I believe this is at the core of all questions asked on this site, which dedicates itself to clearing up miscommunications between the sexes. The thing that terrifies men about women is that they will never understand them and therefore always be vulnerable to getting hurt and let down by them and women as well are terrified that the men they choose to give their love too were only pretending all along, will change the mind, or show a new side of them that destorys the image of a person they held of them before. We all fear, on some level, of being hurt through misunderstanding--we fear that members of the opposite gender might be Vampires.
Not literally, obviously, God, but that vampires in the sense that like a vampire seduces someone so that they can drink their blood, a person seduces another person so they can drink from their emotions. Even the fear of approaching someone new is built around this crazy but for some reason very common belief that they will react extremely harshly towards you for putting yourself out there and you will subsequently feel pain, humiliation, and shame. In this way, they are the Vampire as well--something beatuiful which turns out to be something rotten on the inside. Vampires are the scariest fantasy figures to a GaGer because they represent our deepest insecurity--we will never fully understand the opposite gender enough to not get hurt.

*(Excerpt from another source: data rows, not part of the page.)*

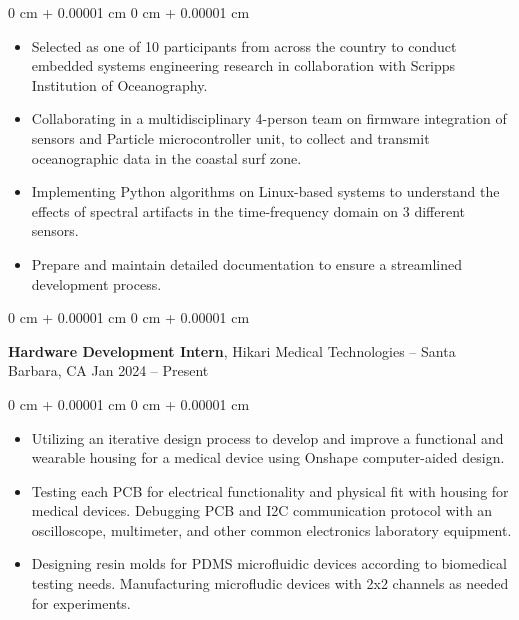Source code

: \documentclass[10pt, letterpaper]{article}
\newenvironment{highlights}{
    \begin{itemize}[
        topsep=0.10 cm,
        parsep=0.10 cm,
        partopsep=0pt,
        itemsep=0pt,
        leftmargin=0 cm + 10pt
    ]
}{
    \end{itemize}
} %
\newenvironment{onecolentry}{
    \begin{adjustwidth}{
        0 cm + 0.00001 cm
    }{
        0 cm + 0.00001 cm
    }
}{
    \end{adjustwidth}
} %
\newenvironment{twocolentry}[2][]{
    \onecolentry
    \def\secondColumn{#2}
    \setcolumnwidth{\fill, 4.5 cm}
    \begin{paracol}{2}
}{
    \switchcolumn \raggedleft \secondColumn
    \end{paracol}
    \endonecolentry
} %
\begin{document}
    \vspace{0.1 cm}

    \begin{onecolentry}
        \begin{highlights}
            \item Selected as one of 10 participants from across the country to conduct embedded systems engineering research in collaboration with Scripps Institution of Oceanography.
            \item Collaborating in a multidisciplinary 4-person team on firmware integration of sensors and Particle microcontroller unit, to collect and transmit oceanographic data in the coastal surf zone.
            \item Implementing Python algorithms on Linux-based systems to understand the effects of spectral artifacts in the time-frequency domain on 3 different sensors. 
            \item Prepare and maintain detailed documentation to ensure a streamlined development process.
        \end{highlights}
    \end{onecolentry}


    
    \vspace{0.2 cm}
    
    \begin{twocolentry}{
            Jan 2024 – Present
        }
            \textbf{Hardware Development Intern}, Hikari Medical Technologies -- Santa Barbara, CA\end{twocolentry}

        \vspace{0.10 cm}
        \begin{onecolentry}
            \begin{highlights}
                \item Utilizing an iterative design process to develop and improve a functional and wearable housing for a medical device using Onshape computer-aided design.
                \item Testing each PCB for electrical functionality and physical fit with housing for medical devices. Debugging PCB and I2C communication protocol with an oscilloscope, multimeter, and other common electronics laboratory equipment.
                \item Designing resin molds for PDMS microfluidic devices according to biomedical testing needs. Manufacturing microfludic devices with 2x2 channels as needed for experiments.
            \end{highlights}
        \end{onecolentry}
\end{document}

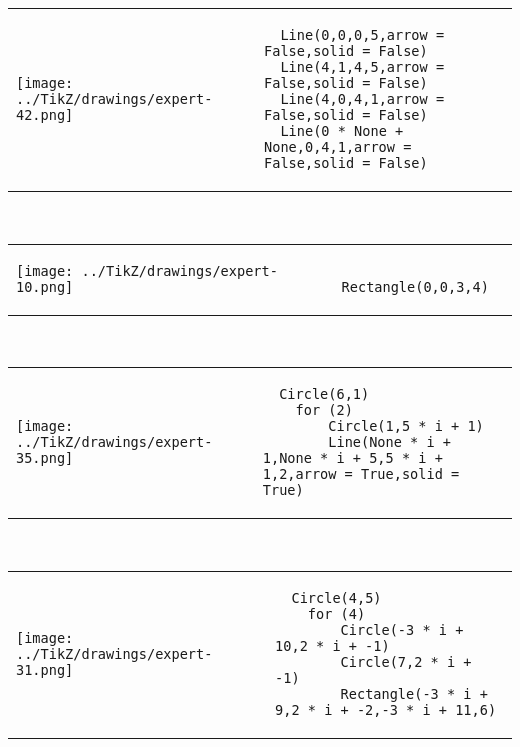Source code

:         \begin{tabular}{ll}
\texttt{[image: ../TikZ/drawings/expert-42.png]}&
        \begin{minipage}{10cm}
        \begin{verbatim}
  Line(0,0,0,5,arrow = False,solid = False)
  Line(4,1,4,5,arrow = False,solid = False)
  Line(4,0,4,1,arrow = False,solid = False)
  Line(0 * None + None,0,4,1,arrow = False,solid = False)
        \end{verbatim}
\end{minipage}
\end{tabular}        
        \\

        \begin{tabular}{ll}
\texttt{[image: ../TikZ/drawings/expert-10.png]}&
        \begin{minipage}{10cm}
        \begin{verbatim}
  Rectangle(0,0,3,4)
        \end{verbatim}
\end{minipage}
\end{tabular}        
        \\

        \begin{tabular}{ll}
\texttt{[image: ../TikZ/drawings/expert-35.png]}&
        \begin{minipage}{10cm}
        \begin{verbatim}
  Circle(6,1)
    for (2)
        Circle(1,5 * i + 1)
        Line(None * i + 1,None * i + 5,5 * i + 1,2,arrow = True,solid = True)
        \end{verbatim}
\end{minipage}
\end{tabular}        
        \\

        \begin{tabular}{ll}
\texttt{[image: ../TikZ/drawings/expert-31.png]}&
        \begin{minipage}{10cm}
        \begin{verbatim}
  Circle(4,5)
    for (4)
        Circle(-3 * i + 10,2 * i + -1)
        Circle(7,2 * i + -1)
        Rectangle(-3 * i + 9,2 * i + -2,-3 * i + 11,6)
        \end{verbatim}
\end{minipage}
\end{tabular}        
        \\

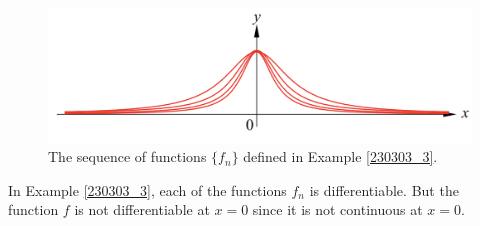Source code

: \begin{figure}[ht]
\centering
\includegraphics[scale=0.18]{Picture53.png}
\caption{The sequence of functions $\{f_n\}$ defined in Example \ref{230303_3}.\fa}\label{figure53}
\end{figure}

\begin{highlight}{}
In Example \ref{230303_3}, each of the functions $f_n$ is differentiable. But the function $f$ is not differentiable at $x=0$ since it is not continuous at $x=0$.

\end{highlight}

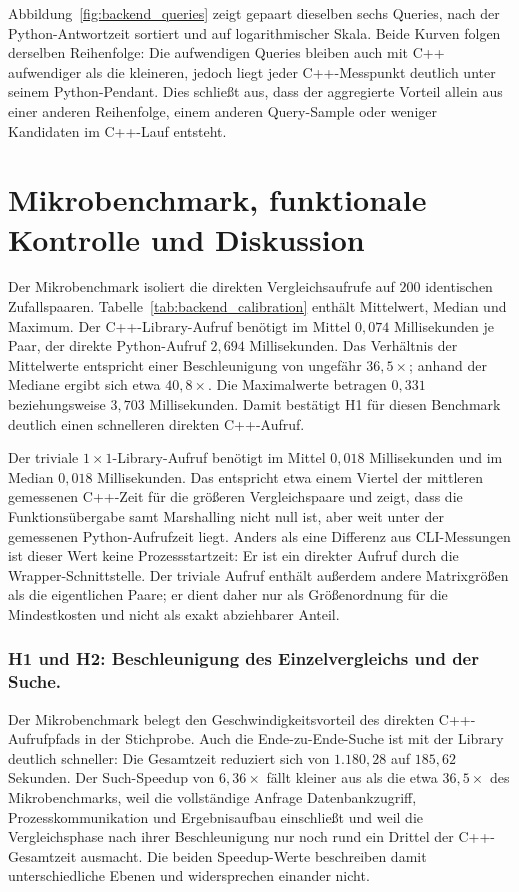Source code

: \documentclass[a4paper,12pt, twoside]{report}
\theoremstyle{definition}
\begin{document}
Abbildung~\ref{fig:backend_queries} zeigt gepaart dieselben sechs Queries, nach der Python-Antwortzeit sortiert und auf logarithmischer Skala. Beide Kurven folgen derselben Reihenfolge: Die aufwendigen Queries bleiben auch mit C++ aufwendiger als die kleineren, jedoch liegt jeder C++-Messpunkt deutlich unter seinem Python-Pendant. Dies schließt aus, dass der aggregierte Vorteil allein aus einer anderen Reihenfolge, einem anderen Query-Sample oder weniger Kandidaten im C++-Lauf entsteht.

\section{Mikrobenchmark, funktionale Kontrolle und Diskussion}
\label{sec:backend_diskussion}

Der Mikrobenchmark isoliert die direkten Vergleichsaufrufe auf $200$ identischen Zufallspaaren. Tabelle~\ref{tab:backend_calibration} enthält Mittelwert, Median und Maximum. Der C++-Library-Aufruf benötigt im Mittel $0{,}074$ Millisekunden je Paar, der direkte Python-Aufruf $2{,}694$ Millisekunden. Das Verhältnis der Mittelwerte entspricht einer Beschleunigung von ungefähr $36{,}5\times$; anhand der Mediane ergibt sich etwa $40{,}8\times$. Die Maximalwerte betragen $0{,}331$ beziehungsweise $3{,}703$ Millisekunden. Damit bestätigt H1 für diesen Benchmark deutlich einen schnelleren direkten C++-Aufruf.

Der triviale $1\times1$-Library-Aufruf benötigt im Mittel $0{,}018$ Millisekunden und im Median $0{,}018$ Millisekunden. Das entspricht etwa einem Viertel der mittleren gemessenen C++-Zeit für die größeren Vergleichspaare und zeigt, dass die Funktionsübergabe samt Marshalling nicht null ist, aber weit unter der gemessenen Python-Aufrufzeit liegt. Anders als eine Differenz aus CLI-Messungen ist dieser Wert keine Prozessstartzeit: Er ist ein direkter Aufruf durch die Wrapper-Schnittstelle. Der triviale Aufruf enthält außerdem andere Matrixgrößen als die eigentlichen Paare; er dient daher nur als Größenordnung für die Mindestkosten und nicht als exakt abziehbarer Anteil.

\subsubsection{H1 und H2: Beschleunigung des Einzelvergleichs und der Suche.} Der Mikrobenchmark belegt den Geschwindigkeitsvorteil des direkten C++-Aufrufpfads in der Stichprobe. Auch die Ende-zu-Ende-Suche ist mit der Library deutlich schneller: Die Gesamtzeit reduziert sich von $1.180{,}28$ auf $185{,}62$ Sekunden. Der Such-Speedup von $6{,}36\times$ fällt kleiner aus als die etwa $36{,}5\times$ des Mikrobenchmarks, weil die vollständige Anfrage Datenbankzugriff, Prozesskommunikation und Ergebnisaufbau einschließt und weil die Vergleichsphase nach ihrer Beschleunigung nur noch rund ein Drittel der C++-Gesamtzeit ausmacht. Die beiden Speedup-Werte beschreiben damit unterschiedliche Ebenen und widersprechen einander nicht.
\end{document}
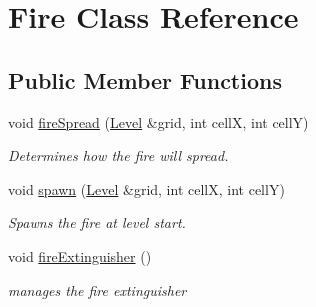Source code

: \hypertarget{class_fire}{}\section{Fire Class Reference}
\label{class_fire}
\subsection*{Public Member Functions}
\begin{DoxyCompactItemize}
\item 
\mbox{\label{class_fire_af18ee6c1bed8ecf145daeeb56708b039}} 
void \hyperlink{class_fire_af18ee6c1bed8ecf145daeeb56708b039}{fire\+Spread} (\hyperlink{class_level}{Level} \&grid, int cellX, int cellY)
\begin{DoxyCompactList}\small\item\em Determines how the fire will spread. \end{DoxyCompactList}\item 
\mbox{\label{class_fire_a15f3123eb1d1afd3d4937a3287b9dc35}} 
void \hyperlink{class_fire_a15f3123eb1d1afd3d4937a3287b9dc35}{spawn} (\hyperlink{class_level}{Level} \&grid, int cellX, int cellY)
\begin{DoxyCompactList}\small\item\em Spawns the fire at level start. \end{DoxyCompactList}\item 
\mbox{\label{class_fire_acd45932783d247f80e4f2d2a043b4508}} 
void \hyperlink{class_fire_acd45932783d247f80e4f2d2a043b4508}{fire\+Extinguisher} ()
\begin{DoxyCompactList}\small\item\em manages the fire extinguisher \end{DoxyCompactList}\end{DoxyCompactItemize}
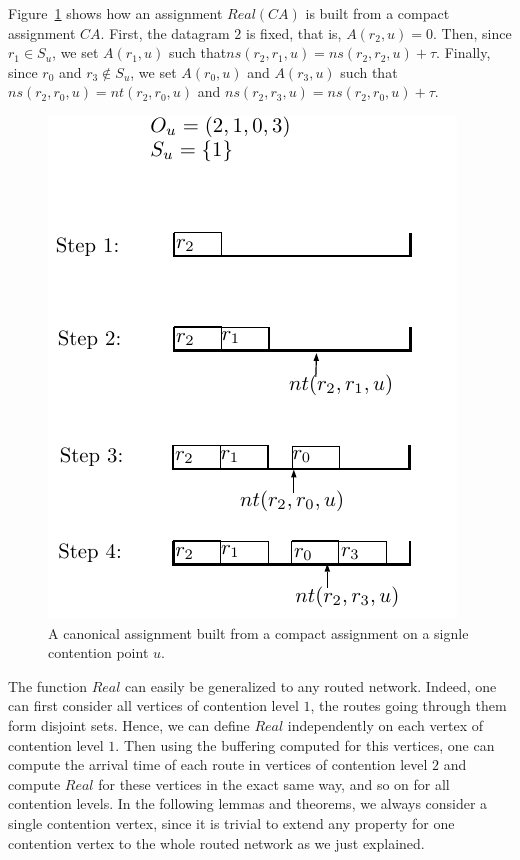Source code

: \documentclass[english]{article}
\begin{document}
Figure~\ref{fig:compacttoassignment} shows how an assignment $Real(CA)$ is built from a compact assignment $CA$. First, the datagram $2$ is fixed, that is, $A(r_2,u)=0$. Then, since $r_1 \in S_u$, we set $A(r_1,u)$ such that$ ns(r_2,r_1,u) = ns(r_2,r_2,u) + \tau$. Finally, since $r_0$ and $r_3 \notin S_u$, we set $A(r_0,u)$ and $A(r_3,u)$ such that $ns(r_2,r_0,u) = nt(r_2,r_0,u)$ and  $ns(r_2,r_3,u) = ns(r_2,r_0,u) + \tau$.
\begin{figure}[!h]
	\centering
	\includegraphics[scale=1]{compacttoassignment}
\caption{A canonical assignment built from a compact assignment on a signle contention point $u$. }
\label{fig:compacttoassignment}
\end{figure}

The function $Real$ can easily be generalized to any routed network. Indeed, one can first consider all vertices of contention level $1$, the routes going through them form disjoint sets. Hence, we can define $Real$ independently on each vertex of contention level $1$. 
Then using the buffering computed for this vertices, one can compute the arrival time of each route in vertices of contention level $2$ and compute $Real$ for these vertices in the exact same way, and so on for all contention levels. In the following lemmas and theorems, we always consider a single contention vertex, since it is trivial to extend any property for one contention vertex to the whole routed network as we just explained. 
\end{document}
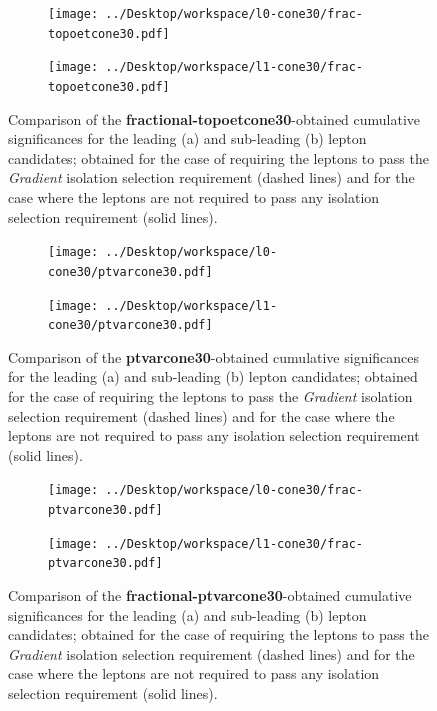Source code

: \begin{figure}
\centering
\begin{subfigure}{.85\textwidth}
  \centering
  \texttt{[image: ../Desktop/workspace/l0-cone30/frac-topoetcone30.pdf]}
  \caption{}
  \label{leading_frac-topoetcone}
\end{subfigure}
\begin{subfigure}{.85\textwidth}
  \centering
  \texttt{[image: ../Desktop/workspace/l1-cone30/frac-topoetcone30.pdf]}
  \caption{}
  \label{subleading_frac-topoetcone}
\end{subfigure}
\caption{Comparison of the \textbf{fractional-topoetcone30}-obtained cumulative significances for the leading (a) and sub-leading (b) lepton candidates; obtained for the case of requiring the leptons to pass the \textit{Gradient} isolation selection requirement (dashed lines) and for the case where the leptons are not required to pass any isolation selection requirement (solid lines).}
\label{comp_frac-topoetcone}
\end{figure}
\begin{figure}
\centering
\begin{subfigure}{.85\textwidth}
  \centering
  \texttt{[image: ../Desktop/workspace/l0-cone30/ptvarcone30.pdf]}
  \caption{}
  \label{leading_ptvarcone}
\end{subfigure}
\begin{subfigure}{.85\textwidth}
  \centering
  \texttt{[image: ../Desktop/workspace/l1-cone30/ptvarcone30.pdf]}
  \caption{}
  \label{subleading_ptvarcone}
\end{subfigure}
\caption{Comparison of the \textbf{ptvarcone30}-obtained cumulative significances for the leading (a) and sub-leading (b) lepton candidates; obtained for the case of requiring the leptons to pass the \textit{Gradient} isolation selection requirement (dashed lines) and for the case where the leptons are not required to pass any isolation selection requirement (solid lines).}
\label{comp_ptvarcone}
\end{figure}
\begin{figure}
\centering
\begin{subfigure}{.85\textwidth}
  \centering
  \texttt{[image: ../Desktop/workspace/l0-cone30/frac-ptvarcone30.pdf]}
  \caption{}
  \label{leading_frac-ptvarcone}
\end{subfigure}
\begin{subfigure}{.85\textwidth}
  \centering
  \texttt{[image: ../Desktop/workspace/l1-cone30/frac-ptvarcone30.pdf]}
  \caption{}
  \label{subleading_frac-ptvarcone}
\end{subfigure}
\caption{Comparison of the \textbf{fractional-ptvarcone30}-obtained cumulative significances for the leading (a) and sub-leading (b) lepton candidates; obtained for the case of requiring the leptons to pass the \textit{Gradient} isolation selection requirement (dashed lines) and for the case where the leptons are not required to pass any isolation selection requirement (solid lines).}
\label{comp_frac-ptvarcone}
\end{figure}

The thing we can learn from TrueBlood is that it is, in fact, possible for humans and manipulative humans to coexist. Manipulative people often times find real love only in someone who can understand their manipulative ways because they themselves are manipulative people. An odd form of love is discovered in realizing you can never be hurt by this person because they are just like you and that person is incapable of ever being non manipulative/true and so you can't be let down. Non manipulative and non cruel people ususally have to go through a lot of experiences but finally find someone who isn't cruel or manipulative though over time non manipulative people can become manipulative and vice versa.
The point is that content, happiness, and succesfful relationships only occur when you stop fearing that other people are out to get you or that they aren't who they say they are. You need to assume that most people have your best interest at heart and are who they say they are even if that's not completley true. Doing so will make you a much happier person and much more attractive to others. You also won't be stressed out about what this or that person from the opposite gender did or said and perhaps thats a big enough gift in itself. In other words, don't fear that the person you're falling for is a vampire, because, even if they are, you can handle it and finding love is worth the risk.